Un jeudi sur deux, Daniel Gostain, enseignant spécialisé, membre de la FNAREN, et Jacques Marpeau, docteur en sciences de l’éducation, nous proposent de décortiquer certaines notions pour en faire un sujet de réflexion, pour ouvrir le débat, afin de mettre en relief les enjeux qui découlent de leur utilisation.
Le recours au terme « d’évaluation » dans les textes et les pratiques de l’Éducation Nationale, comme dans nombre d’institutions des professions de l’humain, est une falsification car il s’agit fréquemment d’un « contrôle » déguisé dans les habits nobles de l’évaluation.
Le contrôle
À l’origine le « contre rôle » était une double comptabilité parallèle et en aveugle, dont la justesse était validée par la comparaison des deux résultats.
Le contrôle nécessite la référence à une norme et l’emploi d’un outil de mesure précis et permanent. Il s’effectue à partir de critères objectifs, quantifiables. En tant que « contre rôle », il permet une comparaison entre le prescrit et l’effectué.
Le contrôle, tel le contrôle des connaissances, ne peut s’appliquer qu’aux dimensions matérielles, mécaniques, techniques de la sphère du compliqué. Tout en étant nécessaire à une saine appréhension du quantifiable, la prise en compte des seuls aspects « contrôlables » opère une réification de la complexité des processus humains en les réduisant aux seules dimensions objectivables et mesurables. Or, les réalités humaines nécessitent la prise en compte de la subjectivité et des effets de sens, tant en termes de mobiles que d’orientation et d’engagement.
L’évaluation
L’évaluation est une estimation qui s’effectue à partir de repères subjectifs, parce que construits dans l’expérience d’un sujet. Ces repères ont trait à des valeurs et à des orientations de sens.

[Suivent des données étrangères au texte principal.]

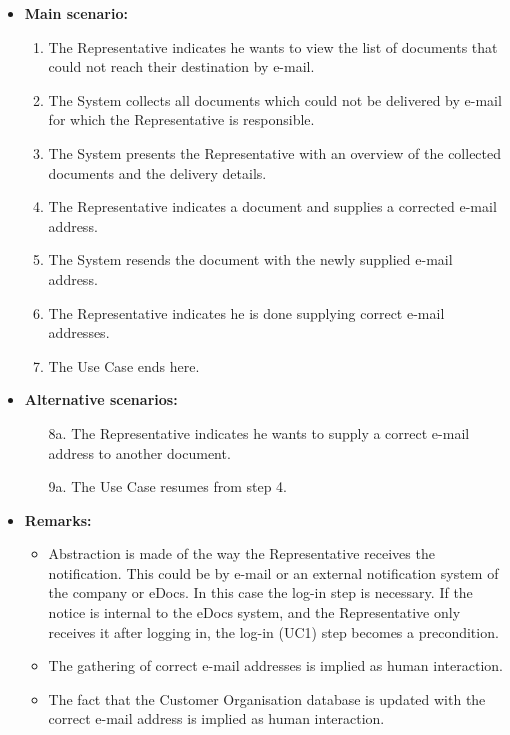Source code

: \documentclass[a4paper,10pt]{article}
\begin{document}
\begin{itemize}
    \item \textbf{Main scenario:} 
    \begin{enumerate}
       \item The Representative indicates he wants to view the list of documents that could not reach their destination by e-mail.
       \item The System collects all documents which could not be delivered by e-mail for which the Representative is responsible.
       \item The System presents the Representative with an overview of the collected documents and the delivery details.
       \item The Representative indicates a document and supplies a corrected e-mail address.
       \item The System resends the document with the newly supplied e-mail address.
       \item The Representative indicates he is done supplying correct e-mail addresses.
       \item The Use Case ends here.
    \end{enumerate}

    \item \textbf{Alternative scenarios:} 
    \begin{enumerate}
        \item [8a.] The Representative indicates he wants to supply a correct e-mail address to another document.
        \item [9a.] The Use Case resumes from step 4.
    \end{enumerate}
    
    \item \textbf{Remarks:}
        \begin{itemize}
            \item Abstraction is made of the way the Representative receives the notification. This could be by e-mail or an external notification system of the company or eDocs. In this case the log-in step is necessary. If the notice is internal to the eDocs system, and the Representative only receives it after logging in, the log-in (UC1) step becomes a precondition.
            \item The gathering of correct e-mail addresses is implied as human interaction.
            \item The fact that the Customer Organisation database is updated with the correct e-mail address is implied as human interaction.
        \end{itemize}
\end{itemize}
\end{document}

Ils sont inscrits dans la durée d’une dynamique de changements, dans une histoire tant personnelle que professionnelle et relationnelle.
L’évaluation a trait à des processus qui ne se maîtrisent pas. Évaluer c’est identifier les valeurs en jeu dans une situation. Ainsi, pour tel élève et selon ses dires, tel « travail » dans sa relation avec tel enseignant lui aura permis de sortir d’un sentiment de fatalité d’échec, en se découvrant porteur de nouvelles ressources.
L’évaluation permet d’estimer, d’apprécier et de témoigner de ce qui est précieux aux yeux des acteurs d’une situation, d’une action, d’une intervention ou d’une démarche. Il est donc nécessaire d’interroger le sens particulier qu’a pris l’action ou la situation pour chacune des personnes concernées et de percevoir les inter-influences amenant à des élaborations nouvelles chez ces différents partenaires. Cela nécessite que chacun désigne, de sa place, « ce qui vaut à ses yeux », retient son attention et ouvre, pour lui, comme perspectives nouvelles.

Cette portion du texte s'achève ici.